The Biden administration took steps Friday to reverse one of the most controversial health care moves of President Donald Trump: Allowing states to require Medicaid recipients to work in order to receive coverage.
The move comes two weeks after President Joe Biden signed an executive order that directed agencies to review Medicaid and Affordable Care Act policies that might reduce coverage, create unnecessary barriers for enrollees or otherwise undermine the programs.
It also comes as the Supreme Court is looking at whether the federal government can allow states to impose work requirements. The impact on the case is unclear.
On Friday afternoon, the Centers for Medicare and Medicaid Services started notifying states that it is determining whether to withdraw the approvals that permit them to require Medicaid recipients to work.
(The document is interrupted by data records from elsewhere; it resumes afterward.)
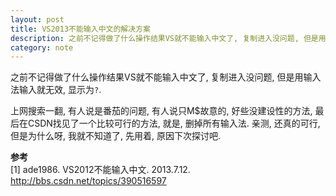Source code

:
 ```yaml
---
layout: post
title: VS2013不能输入中文的解决方案
description: 之前不记得做了什么操作结果VS就不能输入中文了, 复制进入没问题, 但是用输入法输入就无效, 上网找到的方法是:删掉所有输入法,只留你用的那个......
category: note
---
```


之前不记得做了什么操作结果VS就不能输入中文了, 复制进入没问题, 但是用输入法输入就无效, 显示为`?`.

上网搜索一翻, 有人说是番茄的问题, 有人说只M$故意的, 好些没建设性的方法, 最后在CSDN找见了一个比较可行的方法, 就是, 删掉所有输入法. 亲测, 还真的可行, 但是为什么呀, 我就不知道了, 先用着, 原因下次探讨吧.

**参考**  
[1] ade1986. VS2012不能输入中文. 2013.7.12. http://bbs.csdn.net/topics/390516597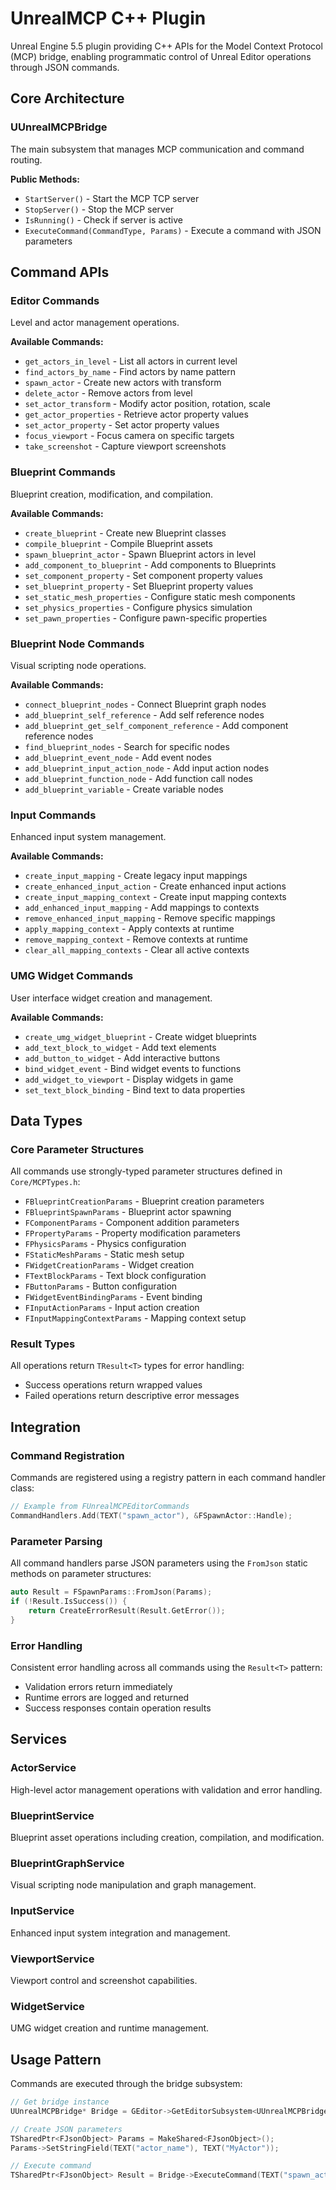 # UnrealMCP C++ Plugin

Unreal Engine 5.5 plugin providing C++ APIs for the Model Context Protocol (MCP) bridge, enabling programmatic control of Unreal Editor operations through JSON commands.

## Core Architecture

### UUnrealMCPBridge
The main subsystem that manages MCP communication and command routing.

**Public Methods:**
- `StartServer()` - Start the MCP TCP server
- `StopServer()` - Stop the MCP server
- `IsRunning()` - Check if server is active
- `ExecuteCommand(CommandType, Params)` - Execute a command with JSON parameters

## Command APIs

### Editor Commands
Level and actor management operations.

**Available Commands:**
- `get_actors_in_level` - List all actors in current level
- `find_actors_by_name` - Find actors by name pattern
- `spawn_actor` - Create new actors with transform
- `delete_actor` - Remove actors from level
- `set_actor_transform` - Modify actor position, rotation, scale
- `get_actor_properties` - Retrieve actor property values
- `set_actor_property` - Set actor property values
- `focus_viewport` - Focus camera on specific targets
- `take_screenshot` - Capture viewport screenshots

### Blueprint Commands
Blueprint creation, modification, and compilation.

**Available Commands:**
- `create_blueprint` - Create new Blueprint classes
- `compile_blueprint` - Compile Blueprint assets
- `spawn_blueprint_actor` - Spawn Blueprint actors in level
- `add_component_to_blueprint` - Add components to Blueprints
- `set_component_property` - Set component property values
- `set_blueprint_property` - Set Blueprint property values
- `set_static_mesh_properties` - Configure static mesh components
- `set_physics_properties` - Configure physics simulation
- `set_pawn_properties` - Configure pawn-specific properties

### Blueprint Node Commands
Visual scripting node operations.

**Available Commands:**
- `connect_blueprint_nodes` - Connect Blueprint graph nodes
- `add_blueprint_self_reference` - Add self reference nodes
- `add_blueprint_get_self_component_reference` - Add component reference nodes
- `find_blueprint_nodes` - Search for specific nodes
- `add_blueprint_event_node` - Add event nodes
- `add_blueprint_input_action_node` - Add input action nodes
- `add_blueprint_function_node` - Add function call nodes
- `add_blueprint_variable` - Create variable nodes

### Input Commands
Enhanced input system management.

**Available Commands:**
- `create_input_mapping` - Create legacy input mappings
- `create_enhanced_input_action` - Create enhanced input actions
- `create_input_mapping_context` - Create input mapping contexts
- `add_enhanced_input_mapping` - Add mappings to contexts
- `remove_enhanced_input_mapping` - Remove specific mappings
- `apply_mapping_context` - Apply contexts at runtime
- `remove_mapping_context` - Remove contexts at runtime
- `clear_all_mapping_contexts` - Clear all active contexts

### UMG Widget Commands
User interface widget creation and management.

**Available Commands:**
- `create_umg_widget_blueprint` - Create widget blueprints
- `add_text_block_to_widget` - Add text elements
- `add_button_to_widget` - Add interactive buttons
- `bind_widget_event` - Bind widget events to functions
- `add_widget_to_viewport` - Display widgets in game
- `set_text_block_binding` - Bind text to data properties

## Data Types

### Core Parameter Structures
All commands use strongly-typed parameter structures defined in `Core/MCPTypes.h`:

- `FBlueprintCreationParams` - Blueprint creation parameters
- `FBlueprintSpawnParams` - Blueprint actor spawning
- `FComponentParams` - Component addition parameters
- `FPropertyParams` - Property modification parameters
- `FPhysicsParams` - Physics configuration
- `FStaticMeshParams` - Static mesh setup
- `FWidgetCreationParams` - Widget creation
- `FTextBlockParams` - Text block configuration
- `FButtonParams` - Button configuration
- `FWidgetEventBindingParams` - Event binding
- `FInputActionParams` - Input action creation
- `FInputMappingContextParams` - Mapping context setup

### Result Types
All operations return `TResult<T>` types for error handling:
- Success operations return wrapped values
- Failed operations return descriptive error messages

## Integration

### Command Registration
Commands are registered using a registry pattern in each command handler class:

```cpp
// Example from FUnrealMCPEditorCommands
CommandHandlers.Add(TEXT("spawn_actor"), &FSpawnActor::Handle);
```

### Parameter Parsing
All command handlers parse JSON parameters using the `FromJson` static methods on parameter structures:

```cpp
auto Result = FSpawnParams::FromJson(Params);
if (!Result.IsSuccess()) {
    return CreateErrorResult(Result.GetError());
}
```

### Error Handling
Consistent error handling across all commands using the `Result<T>` pattern:
- Validation errors return immediately
- Runtime errors are logged and returned
- Success responses contain operation results

## Services

### ActorService
High-level actor management operations with validation and error handling.

### BlueprintService
Blueprint asset operations including creation, compilation, and modification.

### BlueprintGraphService
Visual scripting node manipulation and graph management.

### InputService
Enhanced input system integration and management.

### ViewportService
Viewport control and screenshot capabilities.

### WidgetService
UMG widget creation and runtime management.

## Usage Pattern

Commands are executed through the bridge subsystem:

```cpp
// Get bridge instance
UUnrealMCPBridge* Bridge = GEditor->GetEditorSubsystem<UUnrealMCPBridge>();

// Create JSON parameters
TSharedPtr<FJsonObject> Params = MakeShared<FJsonObject>();
Params->SetStringField(TEXT("actor_name"), TEXT("MyActor"));

// Execute command
TSharedPtr<FJsonObject> Result = Bridge->ExecuteCommand(TEXT("spawn_actor"), Params);
```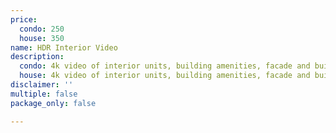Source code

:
```yaml
---
price:
  condo: 250
  house: 350
name: HDR Interior Video
description:
  condo: 4k video of interior units, building amenities, facade and building features.
  house: 4k video of interior units, building amenities, facade and building features.
disclaimer: ''
multiple: false
package_only: false

---
```

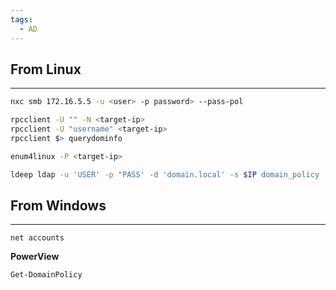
 ```yaml
---
tags:
  - AD
---
```


## **From Linux**
---
```Bash
nxc smb 172.16.5.5 -u <user> -p password> --pass-pol
```
```Bash
rpcclient -U "" -N <target-ip>
rpcclient -U "username" <target-ip>
rpcclient $> querydominfo
```
```Bash
enum4linux -P <target-ip>
```
```bash
ldeep ldap -u 'USER' -p "PASS' -d 'domain.local' -s $IP domain_policy
```
## From Windows
---
```batch
net accounts
```
**PowerView**
```powershell
Get-DomainPolicy
```
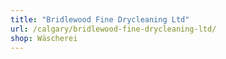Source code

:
 ```yaml
---
title: "Bridlewood Fine Drycleaning Ltd"
url: /calgary/bridlewood-fine-drycleaning-ltd/
shop: Wäscherei
---
```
It notes that it has preliminarily determined that such a mandate would not promote the objectives of the Medicaid program — a key factor in the legal case.
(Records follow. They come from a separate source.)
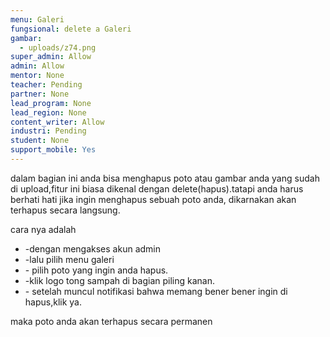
 ```yaml
---
menu: Galeri
fungsional: delete a Galeri
gambar:
  - uploads/z74.png
super_admin: Allow
admin: Allow
mentor: None
teacher: Pending
partner: None
lead_program: None
lead_region: None
content_writer: Allow
industri: Pending
student: None
support_mobile: Yes
---
```

dalam bagian ini anda bisa menghapus poto atau gambar anda yang sudah di upload,fitur ini biasa dikenal dengan delete(hapus).tatapi anda harus berhati hati jika ingin menghapus sebuah poto anda, dikarnakan akan terhapus secara langsung.

cara nya adalah 

* \-dengan mengakses akun admin 
* \-lalu pilih menu galeri
* \- pilih poto yang ingin anda hapus.
* \-klik logo tong sampah di bagian piling kanan.
* \- setelah muncul notifikasi bahwa memang bener bener ingin di hapus,klik ya.

maka poto anda akan terhapus secara permanen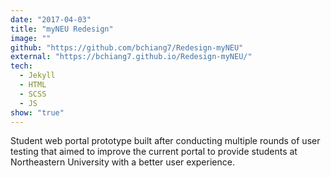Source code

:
 ```yaml
---
date: "2017-04-03"
title: "myNEU Redesign"
image: ""
github: "https://github.com/bchiang7/Redesign-myNEU"
external: "https://bchiang7.github.io/Redesign-myNEU/"
tech:
  - Jekyll
  - HTML
  - SCSS
  - JS
show: "true"
---
```


Student web portal prototype built after conducting multiple rounds of user testing that aimed to improve the current portal to provide students at Northeastern University with a better user experience.
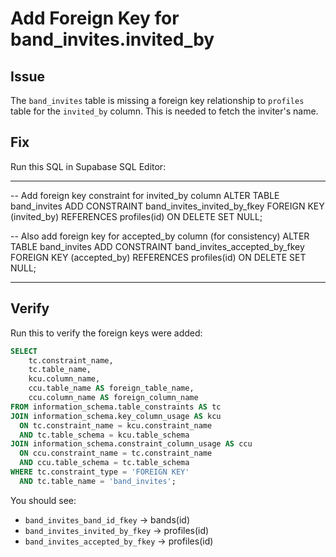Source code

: # Add Foreign Key for band_invites.invited_by

## Issue

The `band_invites` table is missing a foreign key relationship to `profiles` table for the `invited_by` column. This is needed to fetch the inviter's name.

## Fix

Run this SQL in Supabase SQL Editor:

---

-- Add foreign key constraint for invited_by column
ALTER TABLE band_invites
ADD CONSTRAINT band_invites_invited_by_fkey
FOREIGN KEY (invited_by)
REFERENCES profiles(id)
ON DELETE SET NULL;

-- Also add foreign key for accepted_by column (for consistency)
ALTER TABLE band_invites
ADD CONSTRAINT band_invites_accepted_by_fkey
FOREIGN KEY (accepted_by)
REFERENCES profiles(id)
ON DELETE SET NULL;

---

## Verify

Run this to verify the foreign keys were added:

```sql
SELECT
    tc.constraint_name,
    tc.table_name,
    kcu.column_name,
    ccu.table_name AS foreign_table_name,
    ccu.column_name AS foreign_column_name
FROM information_schema.table_constraints AS tc
JOIN information_schema.key_column_usage AS kcu
  ON tc.constraint_name = kcu.constraint_name
  AND tc.table_schema = kcu.table_schema
JOIN information_schema.constraint_column_usage AS ccu
  ON ccu.constraint_name = tc.constraint_name
  AND ccu.table_schema = tc.table_schema
WHERE tc.constraint_type = 'FOREIGN KEY'
  AND tc.table_name = 'band_invites';
```

You should see:
- `band_invites_band_id_fkey` → bands(id)
- `band_invites_invited_by_fkey` → profiles(id)
- `band_invites_accepted_by_fkey` → profiles(id)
Citing the economic and health upheaval caused by the coronavirus pandemic, the letters say that the agency is concerned about “testing policies that create a risk of a substantial loss of health care coverage in the near term.” Uncertainty about the pandemic’s aftermath and lingering health consequences further increase the risk and harms of coverage loss.
“Medicaid’s primary objective, as set out by Congress, is to provide medical assistance in order to serve the health and wellness needs of our nation’s vulnerable and low-income individuals and families, based on need, not based on one’s ability to find work,” an agency spokesperson said.
Also on Friday afternoon, the agency quietly removed from its website a historic 2018 guidance that invited states to submit waivers to impose work requirements.
“Very decisive action today by the Biden administration to rescind approval of Medicaid work requirements,” tweeted Joan Alker, executive director of the Georgetown Center for Children and Families. “A failed policy which did nothing to promote work, but wasted taxpayer $ and caused people to lose their health insurance by tripping them up in red tape.”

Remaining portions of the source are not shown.